12/06/2010

My Comments to the Board on Technology Integration

During paradigm shifts we work to improve the old paradigm while simultaneously creating the new paradigm that will eventually render much of the old paradigm irrelevant. (Thomas Kuhn in his 1962 book, The Structure of Scientific Revolutions)

It’s almost 2011. We’ve been talking about educating for the 21st century for more than a decade now. We have to begin to make clear and consistent steps that put a little walk behind our talk.

CASTLE Director, Scott McLeod illustrates what this alignment of talk and walk might look like in his November 22nd blogpost, “If we were really serious about educational technology.”

We’ll have to become committed to teaching digital citizenship to our students, teachers, parents, and community—rather than ignoring reality by blocking access. We’ll have to teach our students to become and commit ourselves to being savvy, critical consumers of the masses of information and gadgets vying for our attention.

We’ll have to become committed to universal access for our students, and that commitment may have to come in the form of a line item in the budget for technology and a public Board position that values technology in budget allocation.

We’ll have to embrace our commitment to lifelong learning in a way we’ve never done before, because I can almost guarantee you the tables will be turned. At times, we adults will be learning at the feet of our students.

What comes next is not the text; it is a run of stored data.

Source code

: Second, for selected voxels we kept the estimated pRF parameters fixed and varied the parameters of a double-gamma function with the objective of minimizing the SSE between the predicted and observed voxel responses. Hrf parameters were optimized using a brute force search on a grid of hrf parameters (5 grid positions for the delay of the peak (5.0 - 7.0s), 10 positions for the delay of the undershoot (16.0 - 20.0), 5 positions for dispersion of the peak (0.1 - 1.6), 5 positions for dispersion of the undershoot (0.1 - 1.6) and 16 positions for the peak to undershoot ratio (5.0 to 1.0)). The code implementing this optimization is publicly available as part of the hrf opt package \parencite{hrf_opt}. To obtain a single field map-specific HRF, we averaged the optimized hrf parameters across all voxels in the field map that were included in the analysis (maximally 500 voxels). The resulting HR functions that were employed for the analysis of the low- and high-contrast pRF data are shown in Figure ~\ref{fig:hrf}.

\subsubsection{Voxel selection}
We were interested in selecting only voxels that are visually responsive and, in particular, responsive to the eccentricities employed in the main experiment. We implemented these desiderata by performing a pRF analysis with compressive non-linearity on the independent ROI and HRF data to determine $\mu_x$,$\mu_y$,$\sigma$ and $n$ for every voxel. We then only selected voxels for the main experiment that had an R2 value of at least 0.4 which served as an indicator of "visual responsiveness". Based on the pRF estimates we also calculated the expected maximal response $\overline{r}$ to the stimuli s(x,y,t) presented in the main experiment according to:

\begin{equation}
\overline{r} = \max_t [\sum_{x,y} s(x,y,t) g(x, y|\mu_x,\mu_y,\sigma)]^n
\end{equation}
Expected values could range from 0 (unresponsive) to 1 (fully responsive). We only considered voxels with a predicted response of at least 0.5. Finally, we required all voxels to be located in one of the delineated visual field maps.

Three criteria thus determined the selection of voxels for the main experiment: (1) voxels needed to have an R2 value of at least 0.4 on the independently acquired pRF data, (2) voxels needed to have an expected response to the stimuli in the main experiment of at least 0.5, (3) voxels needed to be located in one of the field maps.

And we’ll have to do all this because the world has truly changed. Our primary concern used to be about whether or not our students knew the right content, but now content is readily available anytime, anyplace. I have more computing power on my iPhone than the entire world had in 1950.

We’ll have to embrace a new way of doing business. We’ll have to be committed to integrating technology in a way that transforms learning, not just laying new tech applications over existing practices.

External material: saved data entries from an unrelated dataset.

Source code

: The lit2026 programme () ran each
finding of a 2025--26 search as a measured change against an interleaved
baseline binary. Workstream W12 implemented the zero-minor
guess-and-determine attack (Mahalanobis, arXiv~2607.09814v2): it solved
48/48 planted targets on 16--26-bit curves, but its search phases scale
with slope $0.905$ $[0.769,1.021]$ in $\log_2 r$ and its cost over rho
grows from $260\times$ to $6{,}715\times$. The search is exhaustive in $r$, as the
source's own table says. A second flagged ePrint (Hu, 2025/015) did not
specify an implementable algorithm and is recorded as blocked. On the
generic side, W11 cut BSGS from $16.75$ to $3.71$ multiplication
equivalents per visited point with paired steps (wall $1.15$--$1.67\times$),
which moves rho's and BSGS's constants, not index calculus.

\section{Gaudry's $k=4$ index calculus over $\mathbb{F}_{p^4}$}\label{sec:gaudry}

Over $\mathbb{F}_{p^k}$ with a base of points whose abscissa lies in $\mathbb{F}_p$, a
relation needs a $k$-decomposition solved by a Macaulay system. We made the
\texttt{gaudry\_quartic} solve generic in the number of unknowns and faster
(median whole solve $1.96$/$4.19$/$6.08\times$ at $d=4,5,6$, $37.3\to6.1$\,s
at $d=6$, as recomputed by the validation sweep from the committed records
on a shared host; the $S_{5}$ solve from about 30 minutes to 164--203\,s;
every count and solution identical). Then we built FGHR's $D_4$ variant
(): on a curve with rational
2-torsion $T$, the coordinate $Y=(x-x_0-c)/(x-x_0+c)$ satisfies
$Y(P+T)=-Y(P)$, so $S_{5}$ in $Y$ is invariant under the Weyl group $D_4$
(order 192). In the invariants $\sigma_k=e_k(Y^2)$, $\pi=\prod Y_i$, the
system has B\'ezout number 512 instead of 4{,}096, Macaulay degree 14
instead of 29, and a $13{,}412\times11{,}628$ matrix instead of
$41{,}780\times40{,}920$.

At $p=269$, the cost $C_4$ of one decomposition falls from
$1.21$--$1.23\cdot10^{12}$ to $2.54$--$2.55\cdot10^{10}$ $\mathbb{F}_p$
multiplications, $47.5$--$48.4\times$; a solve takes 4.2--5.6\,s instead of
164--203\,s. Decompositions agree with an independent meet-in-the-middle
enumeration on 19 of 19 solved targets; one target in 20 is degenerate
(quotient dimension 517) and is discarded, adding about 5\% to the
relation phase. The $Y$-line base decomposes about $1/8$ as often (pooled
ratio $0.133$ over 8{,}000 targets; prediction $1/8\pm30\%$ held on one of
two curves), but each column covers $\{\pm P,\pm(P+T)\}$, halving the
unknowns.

We’ll have to embrace a new mission of ensuring our students have deep conceptual understanding and possess transferrable skills sets, rather than being concerned that they know the capitals of all fifty states. Today I could learn nearly everything I learned in school through YouTube and iTunesU.

In the end, we’re talking about thinking differently. In edu-jargon, we’d be talking about a paradigm shift. The tricky thing about educational paradigm shifts is that we can’t stop and retool. Essentially, we have to rebuild the plane while it’s still flying—with 2000 W-SR kids on board.

It’s truly an exciting time to be in education, and we have a golden opportunity rising just west of here in that beautiful new middle school. Instead of painstakingly retrofitting and retooling an outdated infrastructure to support a new model of learning, we’re building it from the ground up.

Technology decisions are among the hardest to make, because the reality is always that what you purchase today will be improved upon tomorrow, but it is time to start making technology decisions for next year. We are committed to due diligence in determining what’s best—both long and short term—for the district—as well as balancing instructional needs with fiscal realities.